The Bags of Sending were temporarily crippled in 2007 in a misguided attempt to reduce gold farming (making it weight based for the amount of charges used). It ended up hurting the resource gatherers (miners and lumberjacks) more than the gold (money) farmers, and in 2009 the change was reverted, and gold actually made LIGHTER, to allow people to bring more gold back from hunts (by devaluing gold, it gets rid of "gold for real money" sellers by making it too cheap to be worth doing).

The Bags now, once again, use 1 charge, meaning at most, one can send 45 ore large (540 stones) at once to the bank. That's not very efficient, and even reducing ore to small ore would only allow 250-270 small ore to be sent back (depending on pack contents. A bag can be used more efficiently, if the miner takes a fire beetle into the field with them. This allows the miner to send thousands of ingots per powder charge to the bank; 5000+ if all of one type.

Another use one might have with a Bag of Sending and ingots, would be to do an "emergency send" of your best ingots to the bank, while being chased by a PK in Felucca. However, under most circumstances, one can gate to a bank, or at least recall or run to one, outside of Ilshenar, Fel T2A and some specific dungeons.
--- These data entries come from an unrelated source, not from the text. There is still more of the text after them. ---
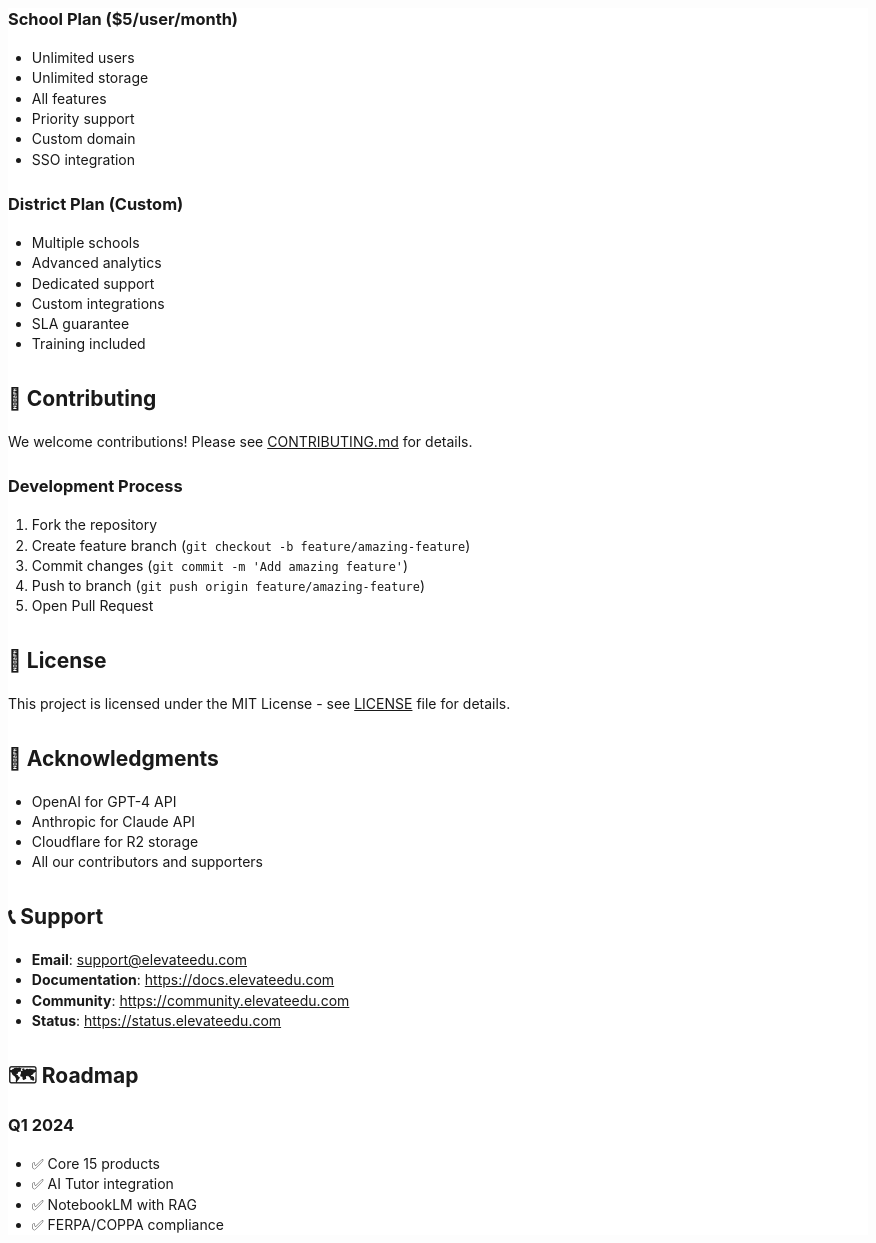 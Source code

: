 ### School Plan ($5/user/month)
- Unlimited users
- Unlimited storage
- All features
- Priority support
- Custom domain
- SSO integration

### District Plan (Custom)
- Multiple schools
- Advanced analytics
- Dedicated support
- Custom integrations
- SLA guarantee
- Training included

## 🤝 Contributing

We welcome contributions! Please see [CONTRIBUTING.md](./CONTRIBUTING.md) for details.

### Development Process

1. Fork the repository
2. Create feature branch (`git checkout -b feature/amazing-feature`)
3. Commit changes (`git commit -m 'Add amazing feature'`)
4. Push to branch (`git push origin feature/amazing-feature`)
5. Open Pull Request

## 📝 License

This project is licensed under the MIT License - see [LICENSE](./LICENSE) file for details.

## 🙏 Acknowledgments

- OpenAI for GPT-4 API
- Anthropic for Claude API
- Cloudflare for R2 storage
- All our contributors and supporters

## 📞 Support

- **Email**: support@elevateedu.com
- **Documentation**: https://docs.elevateedu.com
- **Community**: https://community.elevateedu.com
- **Status**: https://status.elevateedu.com

## 🗺️ Roadmap

### Q1 2024
- ✅ Core 15 products
- ✅ AI Tutor integration
- ✅ NotebookLM with RAG
- ✅ FERPA/COPPA compliance
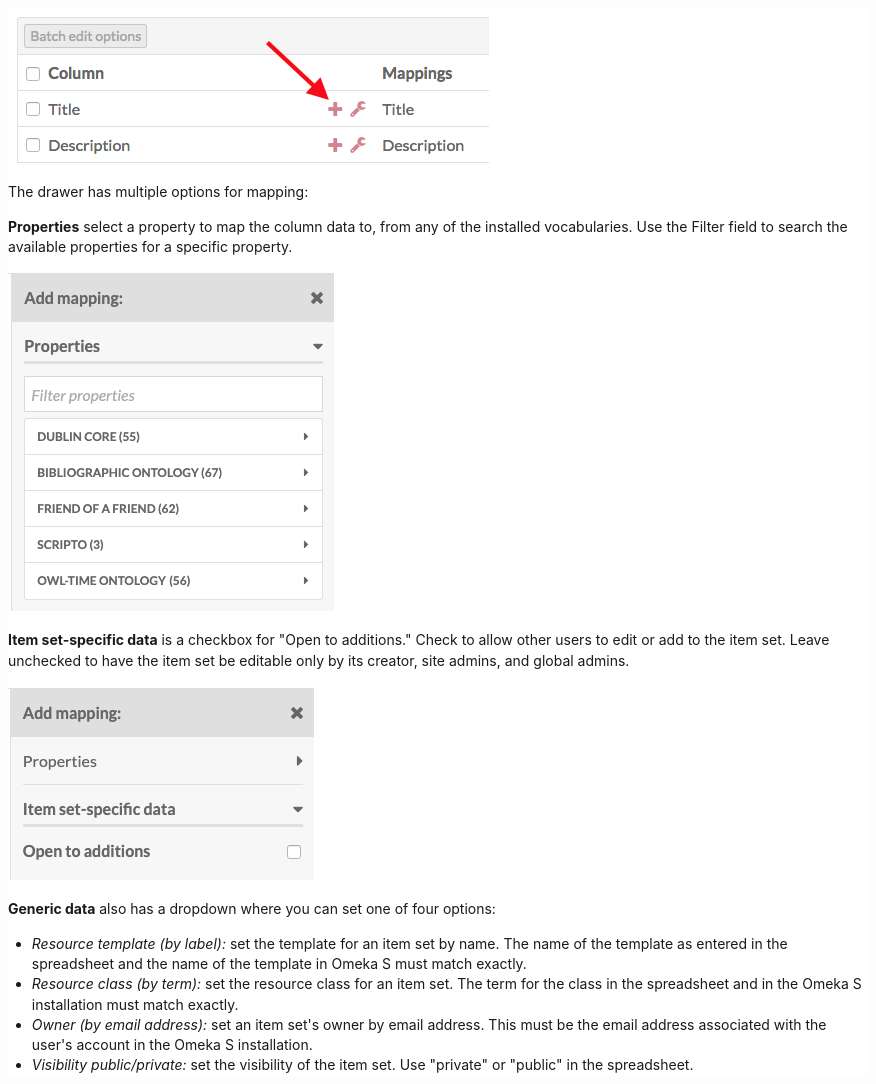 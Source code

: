 ![A red arrow points to the plus sign button to the left of the word "title"](../modules/modulesfiles/csvimport_itemsMapButton.png)

The drawer has multiple options for mapping:

**Properties** select a property to map the column data to, from any of the installed vocabularies. Use the Filter field to search the available properties for a specific property.

![Properties option open showing all of the installed vocabularies for the Omeka S installation: Dublin Core, Bibliographic Ontology, Friend of a Friend, Scripto and OWL-Time Ontology.](../modules/modulesfiles/csvimport_itemsMapProp.png)

**Item set-specific data** is a checkbox for "Open to additions." Check to allow other users to edit or add to the item set. Leave unchecked to have the item set be editable only by its creator, site admins, and global admins.

![Add mapping drawer showing the section "Item set-specific data". Below the section header is a single, unselected checkbox option labeled "Open to additions".](../modules/modulesfiles/csvimport_itemSetSD.png)

**Generic data** also has a dropdown where you can set one of four options:

- *Resource template (by label):* set the template for an item  set by name. The name of the template as entered in the spreadsheet and the name of the template in Omeka S must match exactly.
- *Resource class (by term):* set the resource class for an item set. The term for the class in the spreadsheet and in the Omeka S installation must match exactly.
- *Owner (by email address):* set an item set's owner by email address. This must be the email address associated with the user's account in the Omeka S installation.
- *Visibility public/private:* set the visibility of the item set. Use "private" or "public" in the spreadsheet.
Section 9.11: How does one kill a Valorite Elemental?

Mages:
The best way for a mage to kill a valorite elemental, is to not be a mage. That sounds a bit silly, but this is what is meant.

A. The mage needs to have a "mage weapon" bow or crossbow of some sort, that is an Earth Elemental Slayer, as well as the appropriate ammunition (preferably in a quiver, to reduce weight).

B. When the Valorite Elemental spawns, back off, cast invisibility to break its lock on you, then cast summons to distract it. While the summons cannot damage it, they will preoccupy the elemental while you get ready with the bow.

C. Equip the bow, and start shooting the valorite elemental. If needed, recast summons and invisibility to keep it off you.

D. Some skills, if they can fit into your template, will make this easier for a mage. The most effective is Chivalry, as the spell Enemy of One will add 50% to your base damage (which then gets doubled by the slayer). Slayer + EoO = 300% DI, or maximum for combat versus monsters. Anatomy (if you have healing on your template) or Tactics also add damage, that is applied outside the cap.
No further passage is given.